- **Source data**:
▬▬▬

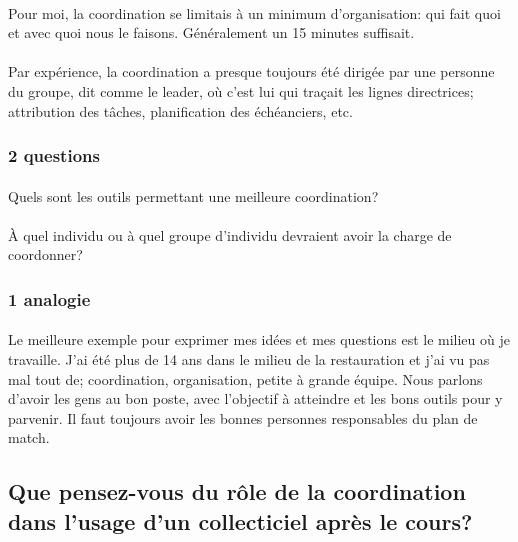 \documentclass[12pt]{article}
\begin{document}
\paragraph{}
Pour moi, la coordination se limitais à un minimum d'organisation: qui fait quoi et avec quoi nous le faisons. Généralement un 15 minutes suffisait.

\paragraph{}
Par expérience, la coordination a presque toujours été dirigée par une personne du groupe, dit comme le leader, où c'est lui qui traçait les lignes directrices; attribution des tâches, planification des échéanciers, etc. 

\subsubsection{2 questions}
\paragraph{}
Quels sont les outils permettant une meilleure coordination?

\paragraph{}
À quel individu ou à quel groupe d'individu devraient avoir la charge de coordonner?

\subsubsection{1 analogie}
\paragraph{}
Le meilleure exemple pour exprimer mes idées et mes questions est le milieu où je travaille. J'ai été plus de 14 ans dans le milieu de la restauration et j'ai vu pas mal tout de; coordination, organisation, petite à grande équipe. Nous parlons d'avoir les gens au bon poste, avec l'objectif à atteindre et les bons outils pour y parvenir. Il faut toujours avoir les bonnes personnes responsables du plan de match.

\subsection{Que pensez-vous du rôle de la coordination dans l'usage d'un collecticiel après le cours?}
\begin{comment}
- 3 idées (développez)
- 2 questions
- 1 analogie
Expliquez comment vos nouvelles réponses sont reliées à vos réponses initiales
\end{comment}
\end{document}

▬▬▬

- **What is required**: Restate the listing word for word and drop the pictures.

- **Task response**:
 \documentclass[12pt]{article}
\begin{document}
\paragraph{}
Pour moi, la coordination se limitais à un minimum d'organisation: qui fait quoi et avec quoi nous le faisons. Généralement un 15 minutes suffisait.

\paragraph{}
Par expérience, la coordination a presque toujours été dirigée par une personne du groupe, dit comme le leader, où c'est lui qui traçait les lignes directrices; attribution des tâches, planification des échéanciers, etc. 

\subsubsection{2 questions}
\paragraph{}
Quels sont les outils permettant une meilleure coordination?

\paragraph{}
À quel individu ou à quel groupe d'individu devraient avoir la charge de coordonner?

\subsubsection{1 analogie}
\paragraph{}
Le meilleure exemple pour exprimer mes idées et mes questions est le milieu où je travaille. J'ai été plus de 14 ans dans le milieu de la restauration et j'ai vu pas mal tout de; coordination, organisation, petite à grande équipe. Nous parlons d'avoir les gens au bon poste, avec l'objectif à atteindre et les bons outils pour y parvenir. Il faut toujours avoir les bonnes personnes responsables du plan de match.

\subsection{Que pensez-vous du rôle de la coordination dans l'usage d'un collecticiel après le cours?}
\begin{comment}
- 3 idées (développez)
- 2 questions
- 1 analogie
Expliquez comment vos nouvelles réponses sont reliées à vos réponses initiales
\end{comment}
\end{document}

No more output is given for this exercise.